Each entry should be restated word for word, with all pictures left out.

*** Opening DATA SUPPLIED ***

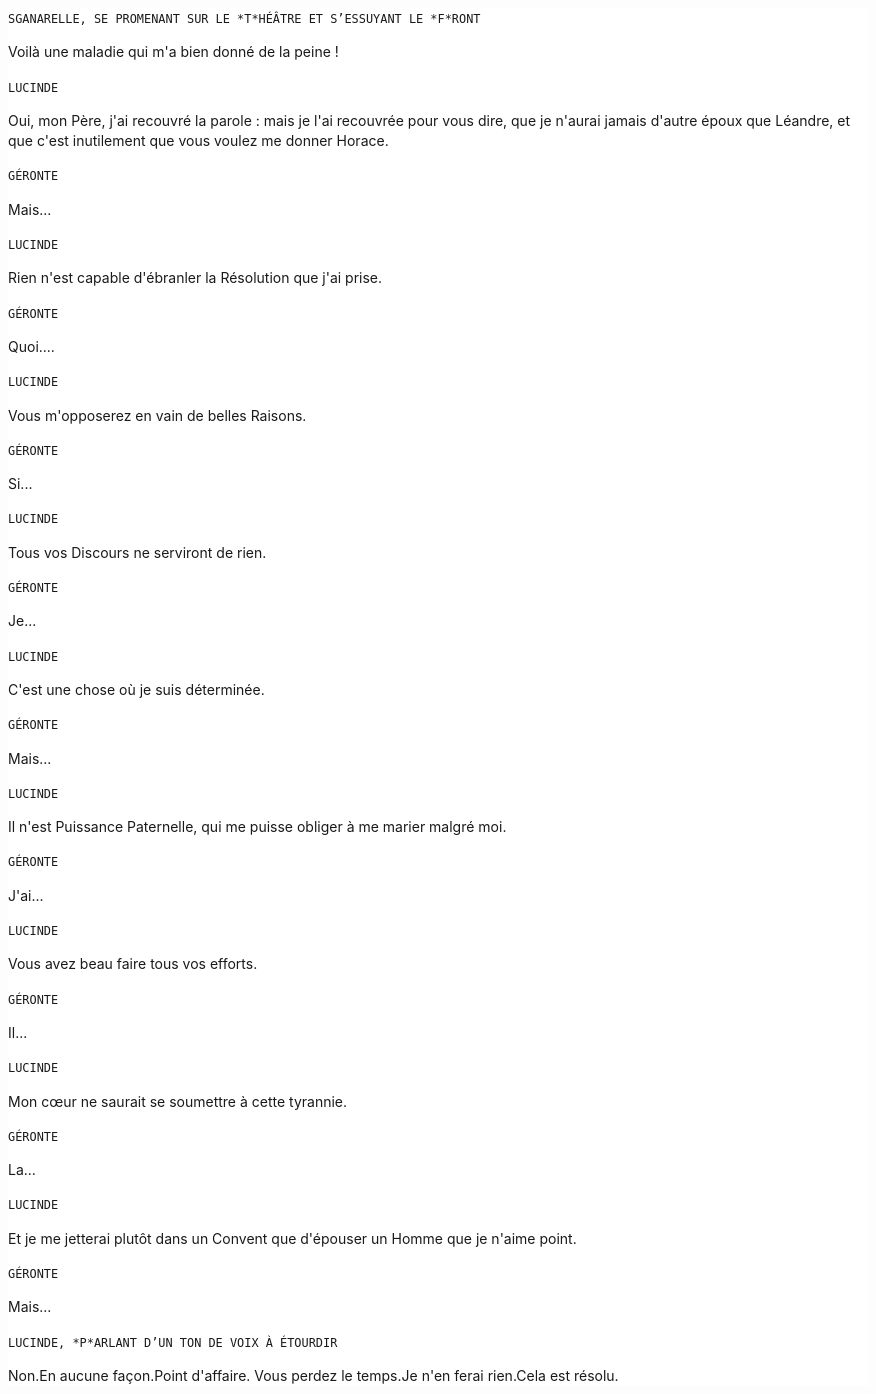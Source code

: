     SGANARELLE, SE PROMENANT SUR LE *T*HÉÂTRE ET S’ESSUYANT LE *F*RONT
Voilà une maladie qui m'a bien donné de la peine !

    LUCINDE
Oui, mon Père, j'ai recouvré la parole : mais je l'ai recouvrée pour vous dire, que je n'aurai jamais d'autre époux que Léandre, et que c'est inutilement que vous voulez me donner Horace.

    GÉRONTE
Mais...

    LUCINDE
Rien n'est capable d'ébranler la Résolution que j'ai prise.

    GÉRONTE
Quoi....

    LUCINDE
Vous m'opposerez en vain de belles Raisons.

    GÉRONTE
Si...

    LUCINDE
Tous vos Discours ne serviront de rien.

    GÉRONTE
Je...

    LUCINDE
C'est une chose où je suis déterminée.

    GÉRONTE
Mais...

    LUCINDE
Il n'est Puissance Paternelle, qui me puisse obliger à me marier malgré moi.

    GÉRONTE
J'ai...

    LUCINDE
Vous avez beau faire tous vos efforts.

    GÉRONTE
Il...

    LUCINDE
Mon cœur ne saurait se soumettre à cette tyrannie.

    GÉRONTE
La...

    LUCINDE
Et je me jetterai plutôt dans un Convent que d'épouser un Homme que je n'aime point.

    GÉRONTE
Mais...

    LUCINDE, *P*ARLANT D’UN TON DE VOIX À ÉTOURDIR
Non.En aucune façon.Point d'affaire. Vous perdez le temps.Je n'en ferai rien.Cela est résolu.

*** Closing DATA SUPPLIED ***

* _ANSWER TO THIS EXERCISE_:
Source code

:     SGANARELLE, SE PROMENANT SUR LE *T*HÉÂTRE ET S’ESSUYANT LE *F*RONT
Voilà une maladie qui m'a bien donné de la peine !

    LUCINDE
Oui, mon Père, j'ai recouvré la parole : mais je l'ai recouvrée pour vous dire, que je n'aurai jamais d'autre époux que Léandre, et que c'est inutilement que vous voulez me donner Horace.

    GÉRONTE
Mais...

    LUCINDE
Rien n'est capable d'ébranler la Résolution que j'ai prise.

    GÉRONTE
Quoi....

    LUCINDE
Vous m'opposerez en vain de belles Raisons.

    GÉRONTE
Si...

    LUCINDE
Tous vos Discours ne serviront de rien.

    GÉRONTE
Je...

    LUCINDE
C'est une chose où je suis déterminée.

    GÉRONTE
Mais...

    LUCINDE
Il n'est Puissance Paternelle, qui me puisse obliger à me marier malgré moi.

    GÉRONTE
J'ai...

    LUCINDE
Vous avez beau faire tous vos efforts.

    GÉRONTE
Il...

    LUCINDE
Mon cœur ne saurait se soumettre à cette tyrannie.

    GÉRONTE
La...

    LUCINDE
Et je me jetterai plutôt dans un Convent que d'épouser un Homme que je n'aime point.

    GÉRONTE
Mais...

    LUCINDE, *P*ARLANT D’UN TON DE VOIX À ÉTOURDIR
Non.En aucune façon.Point d'affaire. Vous perdez le temps.Je n'en ferai rien.Cela est résolu.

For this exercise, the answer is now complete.